Setelah itu siswa MIPA3 pun maju satu-persatu memperkenalkan diri. Ya seperti biasa hanya menyebutkan nama, tempat tinggal, dan asal SMP.
Hingga sampailah pada giliran Sheilla, setelah Nesya selesai memperkenalkan diri dan kembali duduk disamping Sheilla. Sheilla langsung maju ke depan dan memperkenalkan dirinya.
“Perkenalkan nama saya Sheilla Anastasya,” Ia membuka sesi perkenalannya. Selagi ia memberi jeda disela perkenalannya, Sheilla tak sangaja menatap manik mata Dipta yang juga menatap dirinya lekat. Terlihat biasa saja memang, apa salahnya menatap orang yang tengah berbicara didepan umum?
Namun tidak bagi Sheilla, karena ketika mata mereka beradu, itu membuat otaknya seketika berhenti bekerja. Dan menyebabkan ia menjadi lupa dengan skenario perkenalan yang telah ia siapkan sebelum maju ke depan.
Lambaian pelan yang dilayangkan Pak Agus didepan mata Sheilla seketika menyadarkannya, Sheilla semakin panik karena tidak mengingat apapun di otaknya.
“Tempat tinggal dan asal SMP-nya?” Pak Agus bertanya kembali.
Bukannya kembali normal, namun tatapan seluruh siswa didepannya semakin membuatnya grogi.
“Engㅡ rumah saya diㅡ rumah orang tuaㅡ Eh, anu maksudnya rumah saya di perumahan Waiji bareng orang tua, Pak.” Sheilla mencoba membenarkan penuturannya yang mulai ngawur.
“Asal SMP saya dari SMP.. e..” Ia menggantung kalimatnya sembari menatap Nesya untuk meminta bantuan, ia juga lupa dari SMP mana ia berasal.
Nesya yang tengah sibuk mencorat-coret buku pun tak begitu memperhatikan Sheilla didepan.

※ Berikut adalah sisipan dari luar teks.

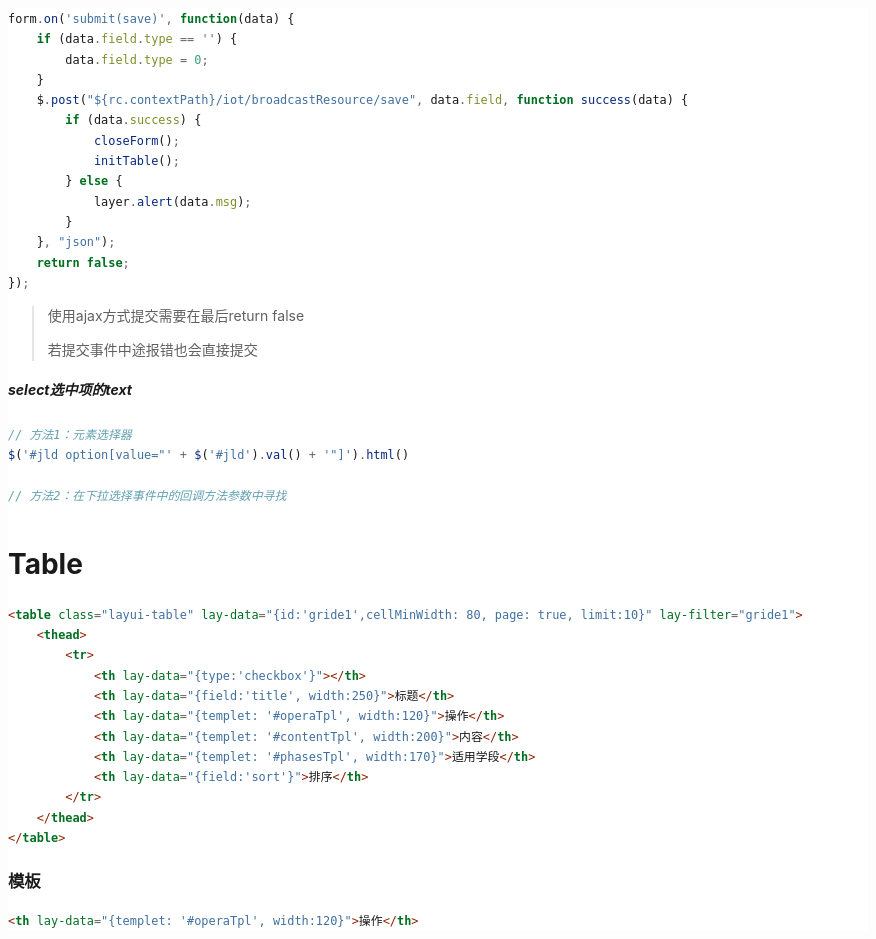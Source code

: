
 ```javascript
form.on('submit(save)', function(data) {
    if (data.field.type == '') {
        data.field.type = 0;
    }
    $.post("${rc.contextPath}/iot/broadcastResource/save", data.field, function success(data) {
        if (data.success) {
            closeForm();
            initTable();
        } else {
            layer.alert(data.msg);
        }
    }, "json");
    return false;
});
```
> 使用ajax方式提交需要在最后return false
>
> 若提交事件中途报错也会直接提交

##### select选中项的text

```javascript
// 方法1：元素选择器
$('#jld option[value="' + $('#jld').val() + '"]').html()

// 方法2：在下拉选择事件中的回调方法参数中寻找
```



# Table

```html
<table class="layui-table" lay-data="{id:'gride1',cellMinWidth: 80, page: true, limit:10}" lay-filter="gride1">
    <thead>
        <tr>
            <th lay-data="{type:'checkbox'}"></th>
            <th lay-data="{field:'title', width:250}">标题</th>
            <th lay-data="{templet: '#operaTpl', width:120}">操作</th>
            <th lay-data="{templet: '#contentTpl', width:200}">内容</th>
            <th lay-data="{templet: '#phasesTpl', width:170}">适用学段</th>
            <th lay-data="{field:'sort'}">排序</th>
        </tr>
    </thead>
</table>
```
### 模板

```html
<th lay-data="{templet: '#operaTpl', width:120}">操作</th>
```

Karena gadis itu tau Sheilla akan semakin grogi bila ditatap langsung olehnya, ia tak mau semakin merusak konsentrasi temannya itu.

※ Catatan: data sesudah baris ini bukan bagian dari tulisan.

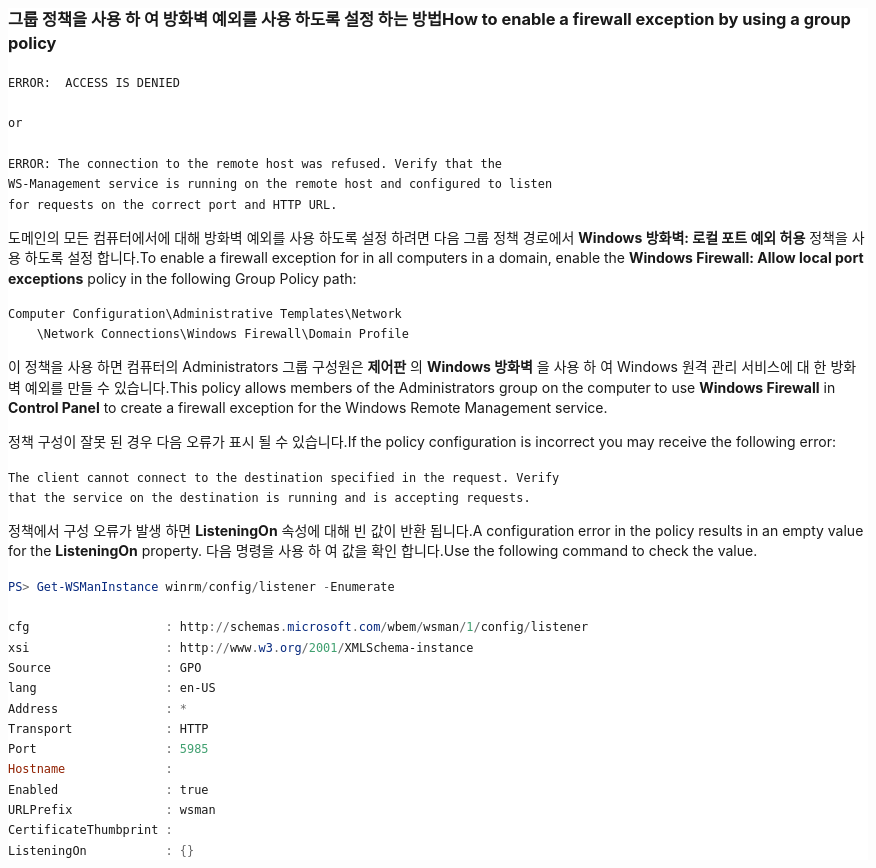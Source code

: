 ### <a name="how-to-enable-a-firewall-exception-by-using-a-group-policy"></a><span data-ttu-id="db736-153">그룹 정책을 사용 하 여 방화벽 예외를 사용 하도록 설정 하는 방법</span><span class="sxs-lookup"><span data-stu-id="db736-153">How to enable a firewall exception by using a group policy</span></span>

```
ERROR:  ACCESS IS DENIED

or

ERROR: The connection to the remote host was refused. Verify that the
WS-Management service is running on the remote host and configured to listen
for requests on the correct port and HTTP URL.
```

<span data-ttu-id="db736-154">도메인의 모든 컴퓨터에서에 대해 방화벽 예외를 사용 하도록 설정 하려면 다음 그룹 정책 경로에서 **Windows 방화벽: 로컬 포트 예외 허용** 정책을 사용 하도록 설정 합니다.</span><span class="sxs-lookup"><span data-stu-id="db736-154">To enable a firewall exception for in all computers in a domain, enable the **Windows Firewall: Allow local port exceptions** policy in the following Group Policy path:</span></span>

```
Computer Configuration\Administrative Templates\Network
    \Network Connections\Windows Firewall\Domain Profile
```

<span data-ttu-id="db736-155">이 정책을 사용 하면 컴퓨터의 Administrators 그룹 구성원은 **제어판** 의 **Windows 방화벽** 을 사용 하 여 Windows 원격 관리 서비스에 대 한 방화벽 예외를 만들 수 있습니다.</span><span class="sxs-lookup"><span data-stu-id="db736-155">This policy allows members of the Administrators group on the computer to use **Windows Firewall** in **Control Panel** to create a firewall exception for the Windows Remote Management service.</span></span>

<span data-ttu-id="db736-156">정책 구성이 잘못 된 경우 다음 오류가 표시 될 수 있습니다.</span><span class="sxs-lookup"><span data-stu-id="db736-156">If the policy configuration is incorrect you may receive the following error:</span></span>

```
The client cannot connect to the destination specified in the request. Verify
that the service on the destination is running and is accepting requests.
```

<span data-ttu-id="db736-157">정책에서 구성 오류가 발생 하면 **ListeningOn** 속성에 대해 빈 값이 반환 됩니다.</span><span class="sxs-lookup"><span data-stu-id="db736-157">A configuration error in the policy results in an empty value for the **ListeningOn** property.</span></span> <span data-ttu-id="db736-158">다음 명령을 사용 하 여 값을 확인 합니다.</span><span class="sxs-lookup"><span data-stu-id="db736-158">Use the following command to check the value.</span></span>

```powershell
PS> Get-WSManInstance winrm/config/listener -Enumerate

cfg                   : http://schemas.microsoft.com/wbem/wsman/1/config/listener
xsi                   : http://www.w3.org/2001/XMLSchema-instance
Source                : GPO
lang                  : en-US
Address               : *
Transport             : HTTP
Port                  : 5985
Hostname              :
Enabled               : true
URLPrefix             : wsman
CertificateThumbprint :
ListeningOn           : {}
```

Fokus gadis itu buyar saat Dipta tiba-tiba menggoyangkan kursinya dari belakang. Sehingga ia mau tak mau harus berpaling dari bukunya, lalu ia menegakkan badannya sejenak sebelum ia menoleh pada Dipta.
Sheilla yang melihat badge sekolah di saku Nesya pun langsung menjawab, “Engㅡ SMP saya bareng sama Nesya, Pak. SMP 2,” Ucapnya lantang.

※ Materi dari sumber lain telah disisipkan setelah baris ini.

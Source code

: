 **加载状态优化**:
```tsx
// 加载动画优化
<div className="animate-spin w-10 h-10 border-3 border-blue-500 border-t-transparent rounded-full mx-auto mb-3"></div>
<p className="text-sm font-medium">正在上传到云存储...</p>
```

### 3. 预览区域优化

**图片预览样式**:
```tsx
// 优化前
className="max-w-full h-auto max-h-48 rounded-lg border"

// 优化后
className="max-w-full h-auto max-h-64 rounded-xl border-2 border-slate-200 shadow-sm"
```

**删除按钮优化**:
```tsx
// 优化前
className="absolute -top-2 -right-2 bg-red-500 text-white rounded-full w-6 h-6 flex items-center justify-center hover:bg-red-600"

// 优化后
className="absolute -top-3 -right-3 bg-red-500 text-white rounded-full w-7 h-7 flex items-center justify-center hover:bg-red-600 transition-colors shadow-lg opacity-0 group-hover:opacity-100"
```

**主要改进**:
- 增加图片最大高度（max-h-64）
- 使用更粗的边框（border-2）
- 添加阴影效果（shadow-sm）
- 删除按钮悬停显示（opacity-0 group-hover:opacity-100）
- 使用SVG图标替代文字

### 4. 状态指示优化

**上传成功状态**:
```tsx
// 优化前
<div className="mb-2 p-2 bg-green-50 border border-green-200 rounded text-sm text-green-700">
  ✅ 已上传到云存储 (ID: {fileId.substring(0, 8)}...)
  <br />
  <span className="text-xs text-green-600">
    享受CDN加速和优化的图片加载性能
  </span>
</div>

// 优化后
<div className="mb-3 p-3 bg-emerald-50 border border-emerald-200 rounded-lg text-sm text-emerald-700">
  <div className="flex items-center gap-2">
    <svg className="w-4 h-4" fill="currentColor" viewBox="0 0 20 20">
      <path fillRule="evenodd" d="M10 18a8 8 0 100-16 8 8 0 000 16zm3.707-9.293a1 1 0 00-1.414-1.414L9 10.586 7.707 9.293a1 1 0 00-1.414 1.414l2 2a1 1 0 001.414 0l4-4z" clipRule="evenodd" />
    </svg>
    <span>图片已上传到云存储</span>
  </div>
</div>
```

“Oke, Sheilla. Kamu belum sarapan ya? Kayanya gak konsen gitu. Yasudah kamu langsung duduk saja. Ayo lanjut belakangnya,” Pak Agus mempersilahkan Sheilla untuk kembali duduk dan Dipta untuk maju memperkenalkan diri.
Sheilla menghela nafas, lalu berjalan kembali ke tempat duduknya sembari merutuki kelakuannya yang cukup memalukan di hari pertama ia duduk di bangku SMA.